Background: H1N1 influenza viruses were responsible for the 1918 pandemic that caused millions of deaths worldwide and the 2009 pandemic that caused approximately twenty thousand deaths. The cellular response to such virus infections involves extensive genetic reprogramming resulting in an antiviral state that is critical to infection control. Identifying the underlying transcriptional network driving these changes, and how this program is altered by virally-encoded immune antagonists, is a fundamental challenge in systems immunology.
Results: Genome-wide gene expression patterns were measured in human monocyte-derived dendritic cells (DCs) infected in vitro with seasonal H1N1 influenza A/New Caledonia/20/1999. To provide a mechanistic explanation for the timing of gene expression changes over the first 12 hours post-infection, we developed a statistically rigorous enrichment approach integrating genome-wide expression kinetics and time-dependent promoter analysis.

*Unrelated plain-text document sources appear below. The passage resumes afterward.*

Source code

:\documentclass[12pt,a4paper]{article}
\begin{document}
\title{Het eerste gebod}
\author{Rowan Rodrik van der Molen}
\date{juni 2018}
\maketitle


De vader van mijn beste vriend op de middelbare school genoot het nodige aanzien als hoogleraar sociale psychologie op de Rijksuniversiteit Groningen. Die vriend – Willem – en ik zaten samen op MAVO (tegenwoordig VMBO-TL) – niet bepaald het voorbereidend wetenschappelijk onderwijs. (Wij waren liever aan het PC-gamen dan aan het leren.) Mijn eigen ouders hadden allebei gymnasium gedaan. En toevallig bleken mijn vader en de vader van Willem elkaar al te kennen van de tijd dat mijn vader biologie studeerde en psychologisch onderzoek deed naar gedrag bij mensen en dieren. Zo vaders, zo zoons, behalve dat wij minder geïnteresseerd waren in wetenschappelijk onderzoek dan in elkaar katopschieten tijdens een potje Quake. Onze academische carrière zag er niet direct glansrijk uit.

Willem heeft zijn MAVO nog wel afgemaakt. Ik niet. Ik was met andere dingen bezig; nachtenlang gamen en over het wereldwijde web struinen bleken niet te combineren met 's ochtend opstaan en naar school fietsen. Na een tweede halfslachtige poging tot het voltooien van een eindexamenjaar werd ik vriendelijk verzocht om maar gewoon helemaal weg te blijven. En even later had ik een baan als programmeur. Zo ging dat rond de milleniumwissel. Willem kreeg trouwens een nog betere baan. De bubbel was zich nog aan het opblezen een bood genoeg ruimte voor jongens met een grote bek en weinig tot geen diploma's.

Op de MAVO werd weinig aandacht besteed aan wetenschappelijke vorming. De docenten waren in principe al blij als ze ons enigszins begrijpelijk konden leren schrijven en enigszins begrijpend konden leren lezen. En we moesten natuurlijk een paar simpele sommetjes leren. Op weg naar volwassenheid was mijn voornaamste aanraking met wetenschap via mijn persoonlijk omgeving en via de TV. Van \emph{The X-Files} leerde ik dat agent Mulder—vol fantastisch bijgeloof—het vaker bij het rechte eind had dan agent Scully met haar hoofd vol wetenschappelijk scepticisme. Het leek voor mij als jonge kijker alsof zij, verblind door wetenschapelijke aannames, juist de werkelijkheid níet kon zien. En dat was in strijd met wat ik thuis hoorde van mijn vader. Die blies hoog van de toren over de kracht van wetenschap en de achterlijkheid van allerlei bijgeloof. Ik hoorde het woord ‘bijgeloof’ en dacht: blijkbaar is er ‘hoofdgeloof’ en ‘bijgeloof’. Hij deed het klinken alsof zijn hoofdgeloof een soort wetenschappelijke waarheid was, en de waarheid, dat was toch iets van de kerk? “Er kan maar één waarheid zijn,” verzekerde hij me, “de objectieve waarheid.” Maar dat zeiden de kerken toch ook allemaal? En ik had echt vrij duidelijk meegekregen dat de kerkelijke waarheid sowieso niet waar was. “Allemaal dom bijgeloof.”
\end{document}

Our approach, TIme-Dependent Activity Linker (TIDAL), generates a regulatory network that connects transcription factors associated with each temporal phase of the response into a coherent linked cascade. TIDAL infers 12 transcription factors and 32 regulatory connections that drive the antiviral response to influenza. To demonstrate the generality of this approach, TIDAL was also used to generate a network for the DC response to measles infection. The software implementation of TIDAL is freely available at http://tsb.mssm.edu/primeportal/?q=tidal_prog.

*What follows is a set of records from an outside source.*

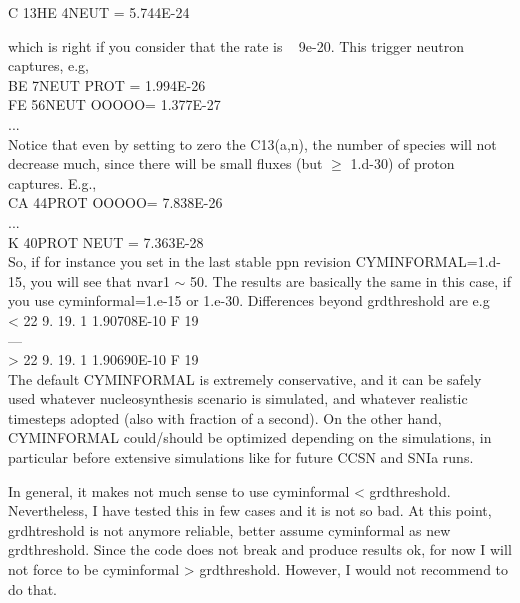  C  13HE  4NEUT = 5.744E-24

which is right if you consider that the rate is ~ 9e-20. This trigger neutron captures, e.g,\\

BE  7NEUT PROT = 1.994E-26\\
FE 56NEUT OOOOO= 1.377E-27\\
...\\

Notice that even by setting to zero the C13(a,n), the number of species will not decrease much, since there will be small fluxes (but $\geq$ 1.d-30) of proton captures. E.g.,\\

CA 44PROT OOOOO= 7.838E-26\\
...\\
K  40PROT NEUT = 7.363E-28\\

So, if for instance you set in the last stable ppn revision CYMINFORMAL=1.d-15, you will see that nvar1 $\sim$ 50.
The results are basically the same in this case, if you use cyminformal=1.e-15 or 1.e-30.
Differences beyond grdthreshold are e.g\\

<    22     9.  19.   1   1.90708E-10  F  19\\
---\\
>    22     9.  19.   1   1.90690E-10  F  19\\

The default CYMINFORMAL is extremely conservative, and it can be safely used whatever nucleosynthesis scenario is simulated, and whatever realistic timesteps adopted (also with fraction of a second).
On the other hand, CYMINFORMAL could/should be optimized depending on the simulations, in particular before extensive simulations like for future CCSN and SNIa runs. 

In general, it makes not much sense to use cyminformal < grdthreshold. 
Nevertheless, I have tested this in few cases and it is not so bad. 
At this point, grdhtreshold is not anymore reliable, better assume cyminformal as new grdthreshold.
Since the code does not break and produce results ok, for now I will not force to be cyminformal > grdthreshold.
However, I would not recommend to do that.






\vfill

Conclusions: We apply TIDAL to reconstruct the transcriptional programs activated in monocyte-derived human dendritic cells in response to influenza and measles infections. The application of this time-centric network reconstruction method in each case produces a single transcriptional cascade that recapitulates the known biology of the response with high precision and recall, in addition to identifying potentially novel antiviral factors. The ability to reconstruct antiviral networks with TIDAL enables comparative analysis of antiviral responses, such as the differences between pandemic and seasonal influenza infections.

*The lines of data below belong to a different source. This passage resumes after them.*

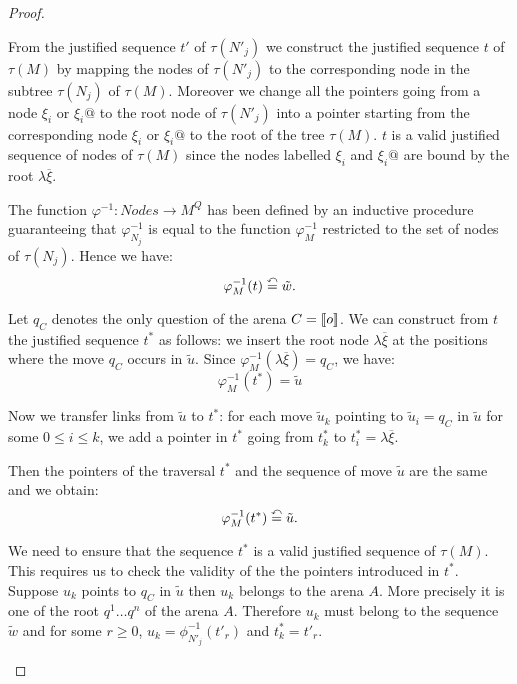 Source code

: \begin{proof}
\begin{itemize}
    From the justified sequence $t'$ of $\tau(N'_j)$ we construct the justified sequence $t$ of
    $\tau(M)$ by mapping the nodes of $\tau(N'_j)$ to the corresponding node in the subtree $\tau(N_j)$
    of $\tau(M)$. Moreover we change all the pointers going from a node $\xi_i$ or $\xi_i @$ to the root node of $\tau(N'_j)$
    into a pointer starting from the corresponding node $\xi_i$ or $\xi_i @$ to the root of the tree $\tau(M)$.
    $t$ is a valid justified sequence of nodes of $\tau(M)$ since the nodes labelled $\xi_i$ and $\xi_i @$
    are bound by the root $\lambda \overline{\xi}$.

    The function $\varphi^{-1} : Nodes \rightarrow M^Q$ has been defined by an inductive procedure
    guaranteeing that $\varphi^{-1}_{N_j}$ is equal to the function $\varphi^{-1}_{M}$ restricted to
    the set of nodes of $\tau(N_j)$. Hence we have:
    \begin{equation}
    \varphi^{-1}_{M}(t) \stackrel{\curvearrowleft}{=} \tilde{w}. \label{eq:def_t}
    \end{equation}

    Let $q_C$ denotes the only question of the arena $C = {[\![ o ]\!]}$.
    We can construct from $t$ the justified sequence $t^\ast$ as follows:
    we insert the root node $\lambda \overline{\xi}$ at the positions where the move $q_C$ occurs in $\tilde{u}$.
    Since $\varphi^{-1}_{M}(\lambda \overline{\xi}) = q_C$, we have:
    $$\varphi^{-1}_{M}(t^\ast) = \tilde{u}$$

    Now we transfer links from $\tilde{u}$ to $t^\ast$: for each
    move $\tilde{u}_k$ pointing to $\tilde{u}_i = q_C$ in $\tilde{u}$ for some $0 \leq i \leq k$,
    we add a pointer in $t^\ast$ going from $t^\ast_k$ to $t^\ast_i = \lambda \overline{\xi}$.

    Then the pointers of the traversal $t^\ast$ and the sequence of move $\tilde{u}$ are the same and we obtain:
    \begin{equation}
    \varphi^{-1}_{M}(t^\ast) \stackrel{\curvearrowleft}{=} \tilde{u}. \label{eq:def_tstar}
    \end{equation}

    We need to ensure that the sequence $t^\ast$ is a valid justified sequence of $\tau(M)$.
    This requires us to check the validity of the the pointers introduced in $t^\ast$.
    Suppose $u_k$ points to $q_C$ in $\tilde{u}$ then $u_k$ belongs to the arena $A$. More precisely it is one
    of the root $q^1 \ldots q^n$ of the arena $A$. Therefore $u_k$ must belong to the sequence $\tilde{w}$ and
    for some $r \geq 0$, $u_k = \phi^{-1}_{N'_j}(t'_r)$ and $t^\ast_k = t'_r$.


\end{itemize}
\end{proof}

Reconstruction of regulatory networks through temporal enrichment profiling and its application to H1N1 influenza viral infection
Creators
Elena Zaslavsky - Icahn School of Medicine at Mount Sinai
German Nudelman - Icahn School of Medicine at Mount Sinai
Susanna Marquez - York University
Uri Hershberg - Drexel University
Boris M. Hartmann - Icahn School of Medicine at Mount Sinai
Juilee Thakar - Yale University
Stuart C. Sealfon - Icahn School of Medicine at Mount Sinai
Steven H. Kleinstein - Yale University
Publication Details
BMC bioinformatics, v 14(6), pp S1-S1
Publisher
Springer Nature
Number of pages
13
Grant note
UL1TR000067 / NATIONAL CENTER FOR ADVANCING TRANSLATIONAL SCIENCES; United States Department of Health & Human Services; National Institutes of Health (NIH) - USA; NIH National Center for Advancing Translational Sciences (NCATS)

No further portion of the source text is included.